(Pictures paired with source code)
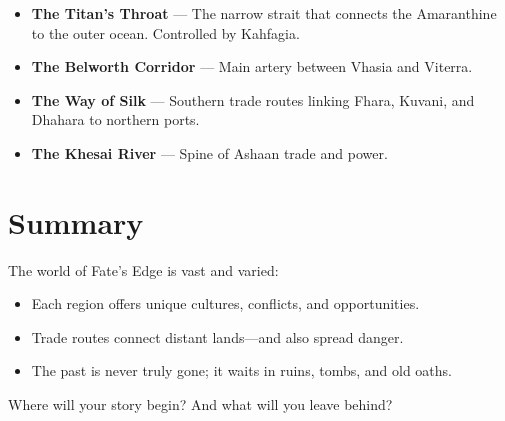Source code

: \begin{itemize}
  \item \textbf{The Titan’s Throat} — The narrow strait that connects the Amaranthine to the outer ocean. Controlled by Kahfagia.
  \item \textbf{The Belworth Corridor} — Main artery between Vhasia and Viterra.
  \item \textbf{The Way of Silk} — Southern trade routes linking Fhara, Kuvani, and Dhahara to northern ports.
  \item \textbf{The Khesai River} — Spine of Ashaan trade and power.
\end{itemize}

\section{Summary}

The world of Fate’s Edge is vast and varied:

\begin{itemize}
  \item Each region offers unique cultures, conflicts, and opportunities.
  \item Trade routes connect distant lands—and also spread danger.
  \item The past is never truly gone; it waits in ruins, tombs, and old oaths.
\end{itemize}

Where will your story begin? And what will you leave behind?

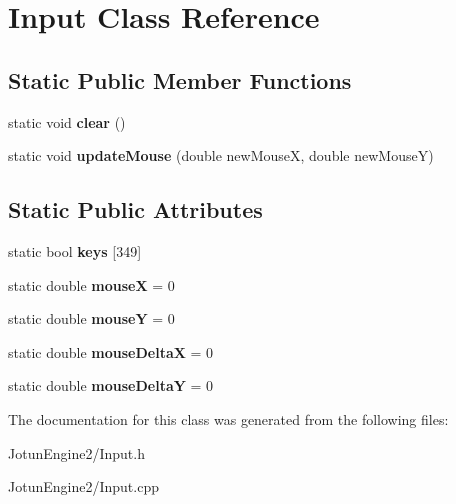 \hypertarget{class_input}{\section{Input Class Reference}
\label{class_input}
}
\subsection*{Static Public Member Functions}
\begin{DoxyCompactItemize}
\item 
\hypertarget{class_input_a137d26e571405f42b63c955958fd7c92}{static void {\bfseries clear} ()}\label{class_input_a137d26e571405f42b63c955958fd7c92}

\item 
\hypertarget{class_input_af6bcab8c1b438b9148381e50ef60e924}{static void {\bfseries update\-Mouse} (double new\-Mouse\-X, double new\-Mouse\-Y)}\label{class_input_af6bcab8c1b438b9148381e50ef60e924}

\end{DoxyCompactItemize}
\subsection*{Static Public Attributes}
\begin{DoxyCompactItemize}
\item 
\hypertarget{class_input_ae8198f96ea40f91fe9b910133a877959}{static bool {\bfseries keys} \mbox{[}349\mbox{]}}\label{class_input_ae8198f96ea40f91fe9b910133a877959}

\item 
\hypertarget{class_input_ac037722a59886e511544f858a0b7b4ed}{static double {\bfseries mouse\-X} = 0}\label{class_input_ac037722a59886e511544f858a0b7b4ed}

\item 
\hypertarget{class_input_afc8b383eee676dc3fa03a0f93e4ec106}{static double {\bfseries mouse\-Y} = 0}\label{class_input_afc8b383eee676dc3fa03a0f93e4ec106}

\item 
\hypertarget{class_input_acfbd3db4dd89f2e58b1ee8bc793b69d5}{static double {\bfseries mouse\-Delta\-X} = 0}\label{class_input_acfbd3db4dd89f2e58b1ee8bc793b69d5}

\item 
\hypertarget{class_input_a17cf4626f1454c1ef6d8468983a2188d}{static double {\bfseries mouse\-Delta\-Y} = 0}\label{class_input_a17cf4626f1454c1ef6d8468983a2188d}

\end{DoxyCompactItemize}


The documentation for this class was generated from the following files\-:\begin{DoxyCompactItemize}
\item 
Jotun\-Engine2/Input.\-h\item 
Jotun\-Engine2/Input.\-cpp\end{DoxyCompactItemize}
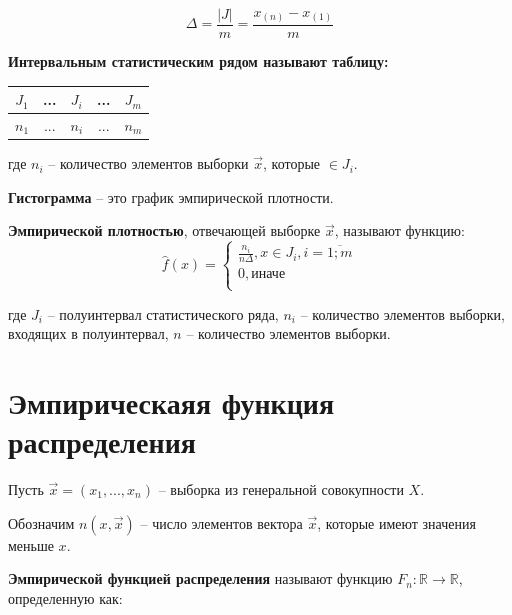 \documentclass[12pt]{report}
\begin{document}
\begin{equation}
    \Delta = \frac{|J|}{m} = \frac{x_{(n)} - x_{(1)}}{m}
\end{equation}

\newpage

\textbf{Интервальным статистическим рядом называют таблицу:}

\begin{table}[htb]
    \centering
    \begin{tabular}{|c|c|c|c|c|}
        \hline
        $J_1$ & ... & $J_i$ & ... & $J_m$ \\
        \hline
        $n_1$ & ... & $n_i$ & ... & $n_m$ \\
        \hline
    \end{tabular}
\end{table}

где $n_i$ -- количество элементов выборки $\vec x$, которые $\in J_i$.


\textbf{Гистограмма} -- это график эмпирической плотности. 

\textbf{Эмпирической плотностью}, отвечающей выборке $\vec x$, называют функцию:
\begin{equation}
    \hat f(x) =
    \begin{cases}
        \frac{n_i}{n \Delta}, x \in J_i, i = \overline{1; m} \\
        0, \text{иначе} \\
    \end{cases}
\end{equation}

где $J_i$ -- полуинтервал статистического ряда, 
$n_i$ -- количество элементов выборки, входящих в полуинтервал, 
$n$ -- количество элементов выборки.


\section{Эмпирическаяя функция распределения}

Пусть $\vec x = (x_1, ..., x_n)$ -- выборка из генеральной совокупности $X$. 

Обозначим $n(x, \vec x)$ -- число элементов вектора $\vec x$, которые имеют значения меньше $x$.

\textbf{Эмпирической функцией распределения} называют функцию $F_n: \mathbb{R} \to \mathbb{R}$, определенную как: 
\end{document}
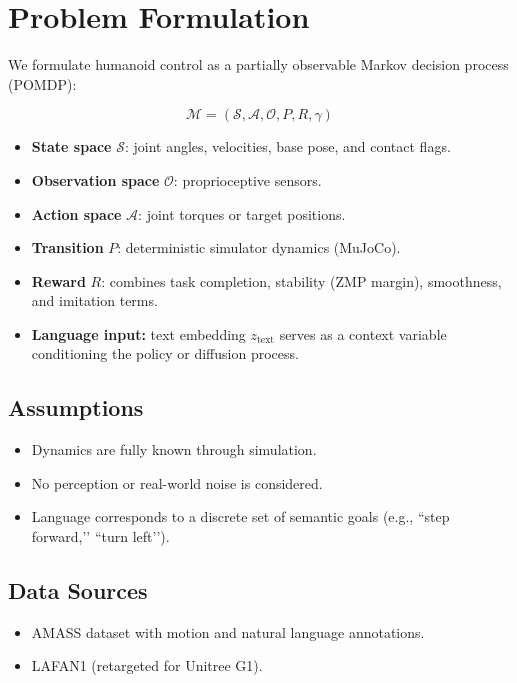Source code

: \section{Problem Formulation}
\label{sec:formulation}

We formulate humanoid control as a partially observable Markov decision process (POMDP):

\[
\mathcal{M} = (\mathcal{S}, \mathcal{A}, \mathcal{O}, P, R, \gamma)
\]

\begin{itemize}
    \item \textbf{State space} $\mathcal{S}$: joint angles, velocities, base pose, and contact flags.
    \item \textbf{Observation space} $\mathcal{O}$: proprioceptive sensors.
    \item \textbf{Action space} $\mathcal{A}$: joint torques or target positions.
    \item \textbf{Transition} $P$: deterministic simulator dynamics (MuJoCo).
    \item \textbf{Reward} $R$: combines task completion, stability (ZMP margin), smoothness, and imitation terms.
    \item \textbf{Language input:} text embedding $z_{\text{text}}$ serves as a context variable conditioning the policy or diffusion process.
\end{itemize}

\subsection{Assumptions}
\begin{itemize}
    \item Dynamics are fully known through simulation.
    \item No perception or real-world noise is considered.
    \item Language corresponds to a discrete set of semantic goals (e.g., ``step forward,’’ ``turn left’’).
\end{itemize}

\subsection{Data Sources}
\begin{itemize}
    \item AMASS \cite{AMASS:ICCV:2019} dataset with motion and natural language annotations.
    \item LAFAN1 \cite{harvey2020robust} (retargeted for Unitree G1).
\end{itemize}

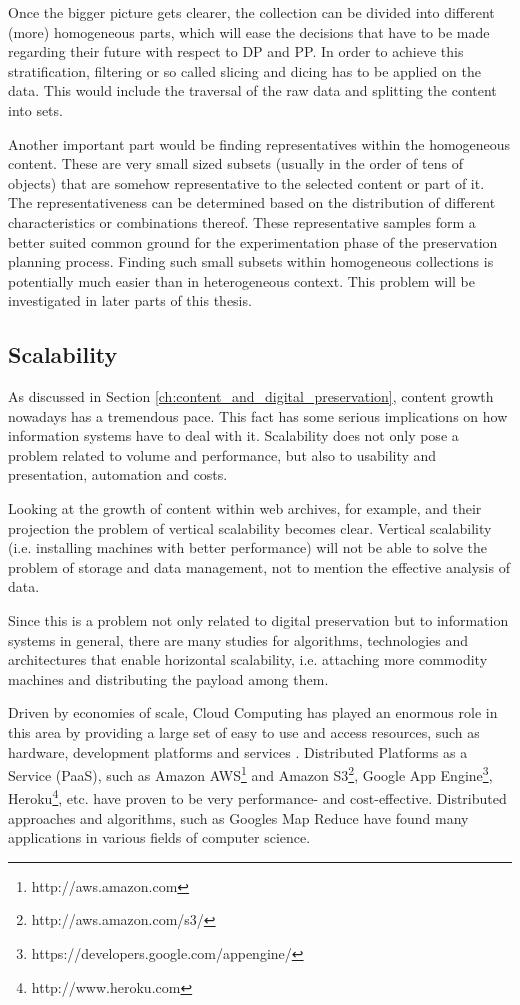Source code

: Once the bigger picture gets clearer, the collection can be divided into different (more) homogeneous parts, which will ease the decisions that have to be made regarding their future with respect to DP and PP. In order to achieve this stratification, filtering or so called slicing and dicing has to be applied on the data. This would include the traversal of the raw data and splitting the content into sets.

Another important part would be finding representatives within the homogeneous content. These are very small sized subsets (usually in the order of tens of objects) that are somehow representative to the selected content or part of it. The representativeness can be determined based on the distribution of different characteristics or combinations thereof. These representative samples form a better suited common ground for the experimentation phase of the preservation planning process. Finding such small subsets within homogeneous collections is potentially much easier than in heterogeneous context. This problem will be investigated in later parts of this thesis.

\subsection{Scalability}
As discussed in Section \ref{ch:content_and_digital_preservation}, content growth nowadays has a tremendous pace. This fact has some serious implications on how information systems have to deal with it. Scalability does not only pose a problem related to volume and performance, but also to usability and presentation, automation and costs.

Looking at the growth of content within web archives, for example, and their projection the problem of vertical scalability becomes clear. Vertical scalability (i.e. installing machines with better performance) will not be able to solve the problem of storage and data management, not to mention the effective analysis of data.

Since this is a problem not only related to digital preservation but to information systems in general, there are many studies for algorithms, technologies and architectures that enable horizontal scalability, i.e. attaching more commodity machines and distributing the payload among them.

Driven by economies of scale, Cloud Computing has played an enormous role in this area by providing a large set of easy to use and access resources, such as hardware, development platforms and services \cite{Vaquero:2008, 4738445}. Distributed Platforms as a Service (PaaS), such as Amazon AWS\footnote{http://aws.amazon.com} and Amazon S3\footnote{http://aws.amazon.com/s3/}, Google App Engine\footnote{https://developers.google.com/appengine/}, Heroku\footnote{http://www.heroku.com}, etc. have proven to be very performance- and cost-effective. Distributed approaches and algorithms, such as Googles Map Reduce \cite{Dean:2008:MSD:1327452.1327492} have found many applications in various fields of computer science. 

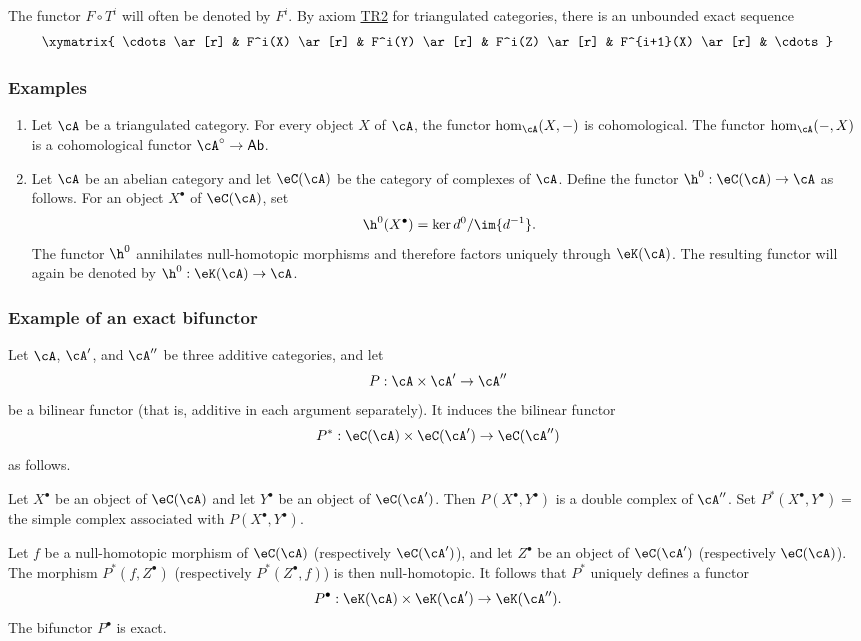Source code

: \documentclass[oneside]{book}
\begin{document}
The functor $F\circ T^i$ will often be denoted by $F^i$. By axiom
\hyperlink{VIII:TR2}{TR2} for triangulated categories, there is an
unbounded exact sequence
\[\xymatrix{
  \cdots \ar[r]
    & F^i(X) \ar[r]
    & F^i(Y) \ar[r]
    & F^i(Z) \ar[r]
    & F^{i+1}(X) \ar[r]
    & \cdots
}\]

\subsubsection{Examples}\label{VIII:1-3-2}

\begin{enumerate}
  \item Let $\cA$ be a triangulated category. For every object $X$ of
    $\cA$, the functor $\hom_\cA(X,-)$ is cohomological. The functor
    $\hom_\cA(-,X)$ is a cohomological functor
    $\cA^\circ\to\mathsf{Ab}$.
  \item Let $\cA$ be an abelian category and let $\eC(\cA)$ be the category
    of complexes of $\cA$. Define the functor
    $\h^0:\eC(\cA)\to\cA$ as follows. For an object $X^\bullet$ of
    $\eC(\cA)$, set
    \[
      \h^0(X^\bullet) = \ker d^0 / \im{d^{-1}} \text{.}
    \]
    The functor $\h^0$ annihilates null-homotopic morphisms and therefore
    factors uniquely through $\eK(\cA)$. The resulting functor will again
    be denoted by $\h^0:\eK(\cA) \to \cA$.
\end{enumerate}

\subsubsection{Example of an exact bifunctor}\label{VIII:1-3-3}

Let $\cA$, $\cA'$, and $\cA''$ be three additive categories, and let
\[
  P:\cA\times \cA'\to \cA''
\]
be a bilinear functor (that is, additive in each argument separately).
It induces the bilinear functor
\[
  P^\ast:\eC(\cA)\times \eC(\cA') \to \eC(\cA'')
\]
as follows.

Let $X^\bullet$ be an object of $\eC(\cA)$ and let $Y^\bullet$ be an
object of $\eC(\cA')$. Then $P(X^\bullet,Y^\bullet)$ is a double complex
of $\cA''$. Set $P^\ast(X^\bullet,Y^\bullet) = $ the simple complex
associated with $P(X^\bullet,Y^\bullet)$.

Let $f$ be a null-homotopic morphism of $\eC(\cA)$ (respectively
$\eC(\cA')$), and let $Z^\bullet$ be an object of $\eC(\cA')$
(respectively $\eC(\cA)$). The morphism $P^\ast(f,Z^\bullet)$
(respectively $P^\ast(Z^\bullet,f)$) is then null-homotopic. It follows
that $P^\ast$ uniquely defines a functor
\[
  P^\bullet:\eK(\cA) \times \eK(\cA') \to \eK(\cA'') \text{.}
\]
The bifunctor $P^\bullet$ is exact.
\end{document}

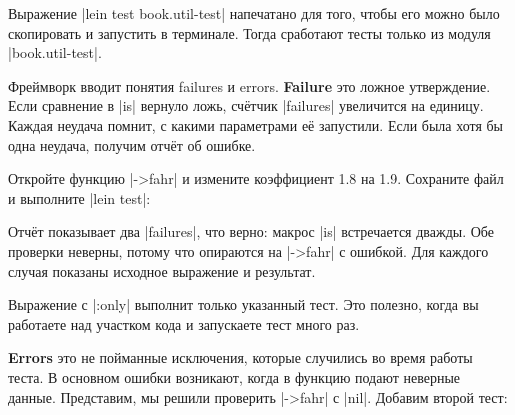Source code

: 
Выражение \spverb|lein test book.util-test| напечатано для того, чтобы его можно
было скопировать и запустить в терминале. Тогда сработают тесты только из модуля
\spverb|book.util-test|.

Фреймворк вводит понятия failures и errors. \textbf{Failure}  это
ложное утверждение. Если сравнение в \spverb|is| вернуло ложь, счётчик
\spverb|failures| увеличится на единицу. Каждая неудача помнит, с какими
параметрами её запустили. Если была хотя бы одна неудача, получим отчёт об
ошибке.

Откройте функцию \spverb|->fahr| и измените коэффициент 1.8 на 1.9. Сохраните
файл и выполните \spverb|lein test|:

\begin{english}
\end{english}

Отчёт показывает два \spverb|failures|, что верно: макрос \spverb|is|
встречается дважды. Обе проверки неверны, потому что опираются на
\spverb|->fahr| с ошибкой. Для каждого случая показаны исходное выражение и
результат.

Выражение с \spverb|:only| выполнит только указанный тест. Это полезно, когда вы
работаете над участком кода и запускаете тест много раз.

\begin{english}
\end{english}


\textbf{Errors} это не пойманные исключения, которые случились во время работы
теста. В основном ошибки возникают, когда в функцию подают неверные
данные. Представим, мы решили проверить \spverb|->fahr| с \spverb|nil|. Добавим
второй тест:

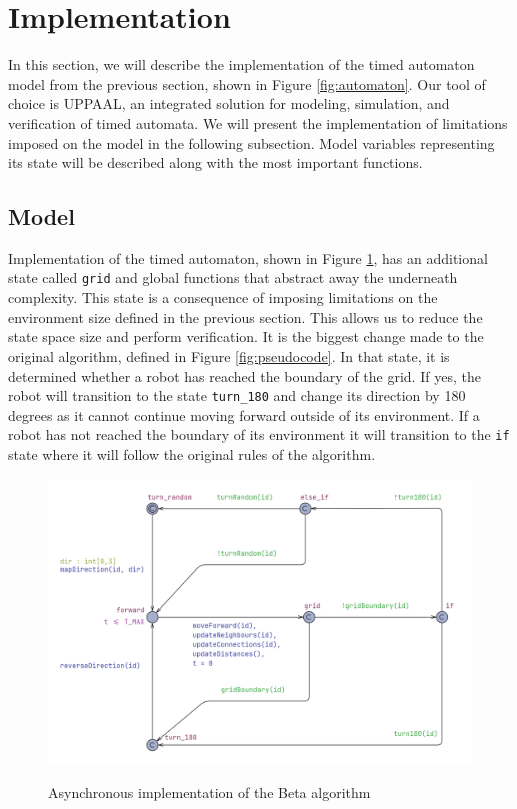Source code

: \section{Implementation}
In this section, we will describe the implementation of the timed automaton model from the previous section, shown in Figure \ref{fig:automaton}. Our tool of choice is UPPAAL, an integrated solution for modeling, simulation, and verification of timed automata. We will present the implementation of limitations imposed on the model in the following subsection.  Model variables representing its state will be described along with the most important functions.


\subsection{Model}
Implementation of the timed automaton, shown in Figure \ref{fig:implementation}, has an additional state called \texttt{grid} and global functions that abstract away the underneath complexity. This state is a consequence of imposing limitations on the environment size defined in the previous section. This allows us to reduce the state space size and perform verification. It is the biggest change made to the original algorithm, defined in Figure \ref{fig:pseudocode}. In that state, it is determined whether a robot has reached the boundary of the grid. If yes, the robot will transition to the state \texttt{turn\_180} and change its direction by 180 degrees as it cannot continue moving forward outside of its environment. If a robot has not reached the boundary of its environment it will transition to the \texttt{if} state where it will follow the original rules of the algorithm.

\begin{figure}[H]
\caption{Asynchronous implementation of the Beta algorithm}
\includegraphics[width=\textwidth]{images/implementation.png}
\label{fig:implementation}
\end{figure}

* ASSIGNED TASK:
Find the lines that mention "распределения" in the entries and show them.

* OUTPUT OF THE TASK:
\section{Эмпирическаяя функция распределения}
\textbf{Эмпирической функцией распределения} называют функцию $F_n: \mathbb{R} \to \mathbb{R}$, определенную как: 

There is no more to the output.